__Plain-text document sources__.
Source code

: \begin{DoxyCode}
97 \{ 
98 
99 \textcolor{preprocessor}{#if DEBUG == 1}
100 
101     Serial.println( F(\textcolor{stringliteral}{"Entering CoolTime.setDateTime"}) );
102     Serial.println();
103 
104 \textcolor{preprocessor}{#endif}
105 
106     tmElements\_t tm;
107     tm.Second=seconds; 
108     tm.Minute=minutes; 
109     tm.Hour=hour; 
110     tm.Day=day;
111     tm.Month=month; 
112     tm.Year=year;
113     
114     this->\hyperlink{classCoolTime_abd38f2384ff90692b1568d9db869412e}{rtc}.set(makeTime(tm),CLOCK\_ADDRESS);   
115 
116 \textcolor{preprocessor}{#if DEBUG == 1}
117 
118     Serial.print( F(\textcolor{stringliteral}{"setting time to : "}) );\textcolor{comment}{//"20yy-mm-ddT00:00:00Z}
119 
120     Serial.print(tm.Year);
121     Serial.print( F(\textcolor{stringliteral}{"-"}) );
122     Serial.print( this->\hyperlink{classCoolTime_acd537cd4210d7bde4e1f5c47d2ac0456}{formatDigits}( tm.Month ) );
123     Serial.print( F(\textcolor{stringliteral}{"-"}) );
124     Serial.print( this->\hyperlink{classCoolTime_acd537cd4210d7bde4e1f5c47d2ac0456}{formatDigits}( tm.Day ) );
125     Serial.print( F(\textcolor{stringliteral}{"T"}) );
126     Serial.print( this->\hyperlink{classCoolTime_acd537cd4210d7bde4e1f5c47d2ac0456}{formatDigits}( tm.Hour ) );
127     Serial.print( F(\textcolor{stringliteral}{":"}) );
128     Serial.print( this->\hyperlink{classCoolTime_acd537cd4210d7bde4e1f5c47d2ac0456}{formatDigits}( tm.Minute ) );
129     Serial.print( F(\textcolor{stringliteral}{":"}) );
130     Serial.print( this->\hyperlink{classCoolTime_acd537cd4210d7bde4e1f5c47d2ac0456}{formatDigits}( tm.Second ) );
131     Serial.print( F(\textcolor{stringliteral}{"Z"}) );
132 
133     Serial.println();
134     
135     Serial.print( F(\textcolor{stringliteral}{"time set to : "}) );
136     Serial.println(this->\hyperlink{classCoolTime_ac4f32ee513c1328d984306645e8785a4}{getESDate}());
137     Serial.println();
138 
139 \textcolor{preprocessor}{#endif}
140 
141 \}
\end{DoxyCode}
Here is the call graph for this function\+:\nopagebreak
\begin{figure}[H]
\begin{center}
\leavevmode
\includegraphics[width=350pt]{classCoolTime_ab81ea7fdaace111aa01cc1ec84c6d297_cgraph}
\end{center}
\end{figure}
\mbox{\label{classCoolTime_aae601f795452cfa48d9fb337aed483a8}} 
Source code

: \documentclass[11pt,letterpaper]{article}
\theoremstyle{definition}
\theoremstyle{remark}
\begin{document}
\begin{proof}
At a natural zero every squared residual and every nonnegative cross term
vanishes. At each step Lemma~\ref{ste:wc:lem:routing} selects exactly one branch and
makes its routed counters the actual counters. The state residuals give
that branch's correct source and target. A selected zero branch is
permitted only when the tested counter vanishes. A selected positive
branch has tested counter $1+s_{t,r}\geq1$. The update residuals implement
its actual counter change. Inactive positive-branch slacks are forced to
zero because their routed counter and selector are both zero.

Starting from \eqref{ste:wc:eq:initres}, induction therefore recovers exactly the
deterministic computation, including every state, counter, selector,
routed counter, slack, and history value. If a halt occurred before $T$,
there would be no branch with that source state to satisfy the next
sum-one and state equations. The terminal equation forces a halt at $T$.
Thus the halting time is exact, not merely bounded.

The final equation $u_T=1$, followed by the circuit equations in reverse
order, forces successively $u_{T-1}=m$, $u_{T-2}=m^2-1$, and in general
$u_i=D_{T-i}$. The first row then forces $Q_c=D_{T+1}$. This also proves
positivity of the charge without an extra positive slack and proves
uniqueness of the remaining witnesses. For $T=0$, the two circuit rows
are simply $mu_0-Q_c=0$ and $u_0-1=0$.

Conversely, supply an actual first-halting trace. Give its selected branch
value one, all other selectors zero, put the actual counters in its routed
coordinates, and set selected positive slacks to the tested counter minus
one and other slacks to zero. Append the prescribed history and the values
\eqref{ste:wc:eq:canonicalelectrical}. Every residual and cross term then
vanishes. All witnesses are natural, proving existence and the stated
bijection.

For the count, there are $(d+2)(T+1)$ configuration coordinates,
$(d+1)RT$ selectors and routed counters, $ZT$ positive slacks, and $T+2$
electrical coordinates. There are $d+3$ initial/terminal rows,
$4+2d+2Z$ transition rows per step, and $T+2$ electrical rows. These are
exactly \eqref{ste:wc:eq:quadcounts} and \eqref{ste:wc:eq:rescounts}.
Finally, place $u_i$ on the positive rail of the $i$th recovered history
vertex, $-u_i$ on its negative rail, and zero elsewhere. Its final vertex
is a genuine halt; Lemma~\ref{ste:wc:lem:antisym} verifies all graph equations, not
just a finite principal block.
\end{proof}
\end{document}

__What you need to do__.
When a line in the data holds the word "residuals", show that line.

__Task result__.
makes its routed counters the actual counters. The state residuals give
branch has tested counter $1+s_{t,r}\geq1$. The update residuals implement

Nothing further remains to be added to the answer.